Late last week, the U.S. Department of Labor took an important step forward for its transgender employees by adding gender identity to the department's internal equal employment opportunity (EEO) policies. The Labor Department will now explicitly prohibit employment discrimination on the basis of gender identity, as well as pregnancy, under existing bans on sex discrimination.

In announcing the updated EEO policy, Labor Secretary Hilda Solis said, "I am expressing my personal commitment to ensure that the U.S. Department of Labor is a model workplace, free from unlawful discrimination and harassment, which fosters a work environment that fully utilizes the capabilities of every employee."

In addition to the recently updated Labor Department EEO policies, beginning in January 2010, the federal government started to list gender identity in the EEO policy for all federal jobs on www.usajobs.gov. By explicitly including gender identity as a protected class under EEO policies, the federal government made an important commitment to protecting transgender federal employees and took a significant step toward ending employment discrimination of LGBT people in the federal workforce.

Also of note, the three federal agencies and departments that have the greatest responsibility for protecting federal employees from discrimination on the job — the Office of Personnel Management (OPM), the Equal Employment Opportunity Commission (EEOC) and the Justice Department's Civil Rights Division — have all adopted internal EEO/non-discrimination policies that offer similar protections to their transgender employees. Included in this growing list as well are the Department of Health and Human Services (HHS) and the Postal Service.

Increasingly, federal agencies and departments, combined with an ever-growing list of private companies, as well as various state and local governments, are all arriving at the same conclusion — that a person's gender identity or sexual orientation has absolutely no bearing on the ability to be a great employee. However, while this is a promising trend in the country, it remains legal to fire or refuse to hire someone for being lesbian, gay or bisexual in 29 states, while transgender workers can legally be denied or refused jobs in 37 states.
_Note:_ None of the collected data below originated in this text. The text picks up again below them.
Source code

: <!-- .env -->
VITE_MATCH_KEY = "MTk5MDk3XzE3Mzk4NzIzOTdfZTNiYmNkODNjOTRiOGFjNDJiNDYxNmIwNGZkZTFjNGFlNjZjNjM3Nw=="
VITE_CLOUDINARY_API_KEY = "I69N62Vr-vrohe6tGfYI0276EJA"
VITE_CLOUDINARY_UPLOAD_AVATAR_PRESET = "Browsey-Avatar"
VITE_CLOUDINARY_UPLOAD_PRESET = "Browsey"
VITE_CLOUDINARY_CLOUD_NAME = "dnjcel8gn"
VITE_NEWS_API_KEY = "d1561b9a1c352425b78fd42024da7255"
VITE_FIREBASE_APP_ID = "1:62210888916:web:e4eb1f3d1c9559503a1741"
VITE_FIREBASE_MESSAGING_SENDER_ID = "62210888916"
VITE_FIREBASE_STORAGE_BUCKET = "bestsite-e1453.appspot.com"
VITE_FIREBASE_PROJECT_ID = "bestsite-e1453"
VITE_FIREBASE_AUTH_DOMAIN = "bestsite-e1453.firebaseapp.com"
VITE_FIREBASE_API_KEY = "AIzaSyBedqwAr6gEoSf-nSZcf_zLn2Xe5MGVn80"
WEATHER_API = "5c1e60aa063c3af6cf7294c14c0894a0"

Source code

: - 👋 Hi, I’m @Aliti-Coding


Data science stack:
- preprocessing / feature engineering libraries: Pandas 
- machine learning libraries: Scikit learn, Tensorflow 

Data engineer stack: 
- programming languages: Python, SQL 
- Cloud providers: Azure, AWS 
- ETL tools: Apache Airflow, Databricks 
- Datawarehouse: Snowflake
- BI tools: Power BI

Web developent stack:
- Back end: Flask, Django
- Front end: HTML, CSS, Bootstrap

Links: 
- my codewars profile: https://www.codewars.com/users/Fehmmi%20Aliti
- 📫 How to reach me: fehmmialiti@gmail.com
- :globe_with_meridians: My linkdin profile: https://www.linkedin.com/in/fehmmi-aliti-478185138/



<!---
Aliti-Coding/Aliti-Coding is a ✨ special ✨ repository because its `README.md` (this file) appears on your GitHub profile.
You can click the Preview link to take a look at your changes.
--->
The need for Congress to pass the long-overdue Employment Non-Discrimination Act (ENDA - H.R. 1397 and S. 811) could not be stronger. It is simply jaw-dropping that in our country in the year 2011 there is a group of people who, when they go to work, are forced to deny their families and loved ones and hide who they are for fear of losing their livelihood. ENDA will allow all American workers who stand side-by-side at the workplace and contribute with equal measure in their jobs to also stand on the same equal footing under the law by prohibiting employment discrimination based on sexual orientation and gender identity in most American workplaces.

While the struggle for passage of ENDA continues in Congress, steps like those by Secretary Solis and the Labor Department help add important protections for current and future transgender employees, and send the unmistakable message that anti-LGBT employment discrimination has absolutely no place in the federal government.